Ideas for healthy main meals
Planning is the key to ensuring healthy main meals make up a part of your day. Plan your main meals at the beginning of the week so you can get the food in and you don’t have to resort to takeaways or microwavable food in the evenings.
- Vegetables. There isn’t a single meal that doesn’t ‘go’ with vegetables so throw plenty in. It’s not like there’s not loads of options to choose from, they’re really healthy and you can eat unlimited amounts!
- Water retention. The best way to eat vegetables is raw before they’ve lost any of their nutrients from cooking. But if you’re going to cook them make sure you keep the water because it contains the nutrients, vitamins/antioxidants they have lost in the boiling/steaming process. You can then use this for stock, gravy, or anything you like!

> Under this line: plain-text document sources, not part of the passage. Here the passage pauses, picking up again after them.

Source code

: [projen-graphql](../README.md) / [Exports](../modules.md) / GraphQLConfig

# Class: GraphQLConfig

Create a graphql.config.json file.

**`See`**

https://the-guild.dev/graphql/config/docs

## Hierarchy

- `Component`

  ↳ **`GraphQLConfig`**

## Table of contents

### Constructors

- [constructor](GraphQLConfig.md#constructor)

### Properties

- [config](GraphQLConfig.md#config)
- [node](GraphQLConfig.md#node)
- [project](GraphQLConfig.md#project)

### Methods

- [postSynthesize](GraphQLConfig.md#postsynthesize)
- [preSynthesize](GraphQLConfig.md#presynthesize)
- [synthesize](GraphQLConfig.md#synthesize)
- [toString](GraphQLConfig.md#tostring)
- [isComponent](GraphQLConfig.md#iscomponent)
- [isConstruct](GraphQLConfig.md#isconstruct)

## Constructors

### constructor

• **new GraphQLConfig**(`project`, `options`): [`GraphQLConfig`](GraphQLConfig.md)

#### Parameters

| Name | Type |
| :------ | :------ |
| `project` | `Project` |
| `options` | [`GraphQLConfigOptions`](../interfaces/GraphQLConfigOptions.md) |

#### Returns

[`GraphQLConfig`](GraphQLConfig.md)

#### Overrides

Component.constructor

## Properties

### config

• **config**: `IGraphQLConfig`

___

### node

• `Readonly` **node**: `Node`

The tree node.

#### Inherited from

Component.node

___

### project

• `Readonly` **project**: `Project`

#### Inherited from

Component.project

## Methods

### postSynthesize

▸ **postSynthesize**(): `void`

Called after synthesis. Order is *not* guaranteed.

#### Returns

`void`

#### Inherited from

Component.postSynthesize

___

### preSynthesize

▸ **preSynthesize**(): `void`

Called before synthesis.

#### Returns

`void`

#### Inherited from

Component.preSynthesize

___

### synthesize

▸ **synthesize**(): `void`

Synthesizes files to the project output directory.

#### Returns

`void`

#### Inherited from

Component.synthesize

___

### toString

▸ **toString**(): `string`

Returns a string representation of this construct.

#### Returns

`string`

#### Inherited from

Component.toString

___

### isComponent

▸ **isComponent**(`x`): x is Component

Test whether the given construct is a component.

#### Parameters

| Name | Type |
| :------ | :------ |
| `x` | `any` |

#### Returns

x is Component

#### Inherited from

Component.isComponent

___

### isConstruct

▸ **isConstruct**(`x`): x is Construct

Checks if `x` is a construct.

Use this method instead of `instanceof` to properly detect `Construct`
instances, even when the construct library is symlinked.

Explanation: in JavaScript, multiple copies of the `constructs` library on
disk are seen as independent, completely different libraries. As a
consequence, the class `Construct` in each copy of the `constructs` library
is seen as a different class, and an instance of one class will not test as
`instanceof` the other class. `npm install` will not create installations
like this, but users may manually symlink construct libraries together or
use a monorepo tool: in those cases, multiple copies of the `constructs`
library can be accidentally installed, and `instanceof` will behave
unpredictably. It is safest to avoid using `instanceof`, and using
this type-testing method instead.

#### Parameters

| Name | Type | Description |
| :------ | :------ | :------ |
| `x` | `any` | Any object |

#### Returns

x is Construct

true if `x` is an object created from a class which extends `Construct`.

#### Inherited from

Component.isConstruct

- Micro matters. Research shows that microwaving fresh vegetables is one of the healthiest ways to cook them and retain the maximum amounts of vitamins/antioxidants. Don’t fry vegetables. There’s no better way to destroy nutrients and minerals than with superheated fat your body will struggle to digest.
- Meat. When it comes to meat anything fishy will do as a first choice, as long as it’s not covered in batter. White meats are also good. If you choose red meats go for the lean options and cut off the excess fat.
- Lean red meats. Great lean meats to try are Bison (high in vitamin B-12, niacin, B-6, selenium, zinc and phosphorus), Ostrich (high in monounsaturated fat), and Venison.
- Fibrous Carbs. We’ve said it before but ensure you choose fibrous carbohydrates over the starchy ones to finish off your dish. These are all the fresh vegetables: Cauliflower, broccoli, green beans, cabbage, brussels sprouts, peas, carrots, courgettes etc are all great fibrous carbs.
- Don’t be starchy. Try to cut down a little on starchy carbs. These are: pastas, rices, noodles, couscous, white potatoes. We all tend to over-eat on these so keep portion sizes limited.
There are so many options, you can be as creative as you like and still manage to keep your meal healthy and your diet balanced.